+++ AVAILABLE DATA

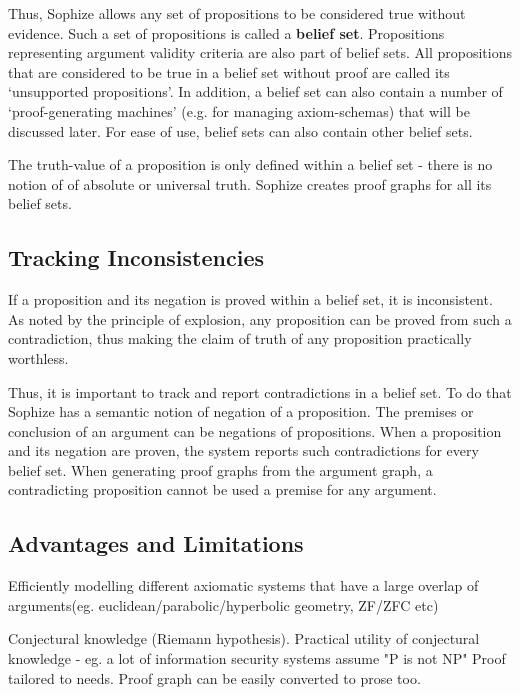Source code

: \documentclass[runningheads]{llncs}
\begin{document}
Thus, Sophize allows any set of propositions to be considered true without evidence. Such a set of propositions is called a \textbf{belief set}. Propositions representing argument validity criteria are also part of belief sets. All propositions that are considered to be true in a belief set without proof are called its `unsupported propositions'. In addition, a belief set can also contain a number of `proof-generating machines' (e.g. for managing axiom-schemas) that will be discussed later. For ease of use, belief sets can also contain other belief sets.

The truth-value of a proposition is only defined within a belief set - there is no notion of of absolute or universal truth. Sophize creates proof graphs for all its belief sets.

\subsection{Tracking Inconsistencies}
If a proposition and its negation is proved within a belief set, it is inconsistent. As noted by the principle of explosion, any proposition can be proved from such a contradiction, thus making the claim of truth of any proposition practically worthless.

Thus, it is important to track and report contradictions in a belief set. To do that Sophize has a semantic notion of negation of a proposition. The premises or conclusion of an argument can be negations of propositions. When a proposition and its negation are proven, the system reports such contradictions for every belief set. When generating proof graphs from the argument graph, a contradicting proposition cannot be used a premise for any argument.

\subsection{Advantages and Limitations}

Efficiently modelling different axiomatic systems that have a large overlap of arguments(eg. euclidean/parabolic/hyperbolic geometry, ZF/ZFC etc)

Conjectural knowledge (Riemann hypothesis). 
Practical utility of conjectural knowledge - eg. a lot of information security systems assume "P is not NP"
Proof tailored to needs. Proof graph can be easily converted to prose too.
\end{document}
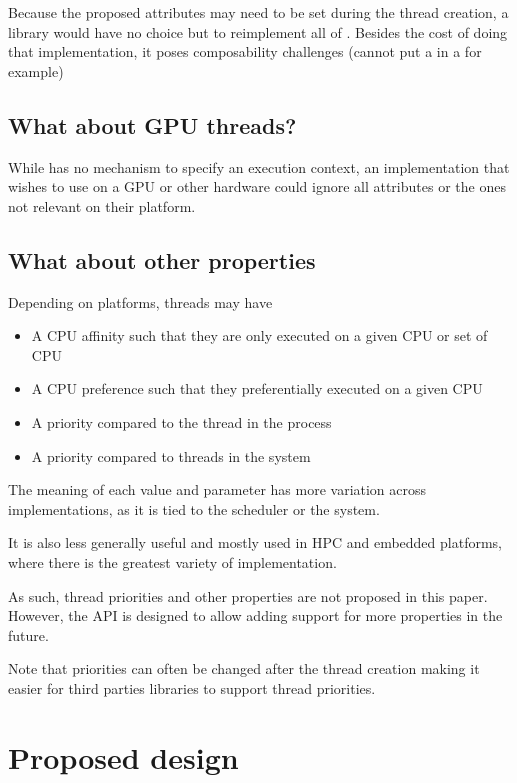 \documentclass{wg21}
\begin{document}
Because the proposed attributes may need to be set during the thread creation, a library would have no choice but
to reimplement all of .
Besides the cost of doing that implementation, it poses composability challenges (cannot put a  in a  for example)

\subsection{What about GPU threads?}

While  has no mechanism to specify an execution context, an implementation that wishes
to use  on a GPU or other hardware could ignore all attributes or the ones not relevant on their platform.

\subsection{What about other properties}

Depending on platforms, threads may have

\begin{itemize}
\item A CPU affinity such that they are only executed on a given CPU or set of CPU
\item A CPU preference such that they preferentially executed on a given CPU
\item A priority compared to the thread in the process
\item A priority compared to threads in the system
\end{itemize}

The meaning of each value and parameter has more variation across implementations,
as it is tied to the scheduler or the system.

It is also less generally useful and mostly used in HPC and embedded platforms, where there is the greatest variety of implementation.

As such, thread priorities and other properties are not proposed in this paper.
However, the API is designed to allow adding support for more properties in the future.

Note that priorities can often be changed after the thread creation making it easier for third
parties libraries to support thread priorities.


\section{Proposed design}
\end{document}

++++++

◆ ASSIGNMENT: Starting at the first line of the material, output exactly the lines up to and including the one with "Because the proposed". Do not include the pictures.

◆ ANSWER TO THIS PROBLEM:
Source code

: \documentclass[runningheads]{llncs}
\begin{document}
Thus, Sophize allows any set of propositions to be considered true without evidence. Such a set of propositions is called a \textbf{belief set}. Propositions representing argument validity criteria are also part of belief sets. All propositions that are considered to be true in a belief set without proof are called its `unsupported propositions'. In addition, a belief set can also contain a number of `proof-generating machines' (e.g. for managing axiom-schemas) that will be discussed later. For ease of use, belief sets can also contain other belief sets.

The truth-value of a proposition is only defined within a belief set - there is no notion of of absolute or universal truth. Sophize creates proof graphs for all its belief sets.

\subsection{Tracking Inconsistencies}
If a proposition and its negation is proved within a belief set, it is inconsistent. As noted by the principle of explosion, any proposition can be proved from such a contradiction, thus making the claim of truth of any proposition practically worthless.

Thus, it is important to track and report contradictions in a belief set. To do that Sophize has a semantic notion of negation of a proposition. The premises or conclusion of an argument can be negations of propositions. When a proposition and its negation are proven, the system reports such contradictions for every belief set. When generating proof graphs from the argument graph, a contradicting proposition cannot be used a premise for any argument.

\subsection{Advantages and Limitations}

Efficiently modelling different axiomatic systems that have a large overlap of arguments(eg. euclidean/parabolic/hyperbolic geometry, ZF/ZFC etc)

Conjectural knowledge (Riemann hypothesis). 
Practical utility of conjectural knowledge - eg. a lot of information security systems assume "P is not NP"
Proof tailored to needs. Proof graph can be easily converted to prose too.
\end{document}
 \documentclass{wg21}
\begin{document}
Because the proposed attributes may need to be set during the thread creation, a library would have no choice but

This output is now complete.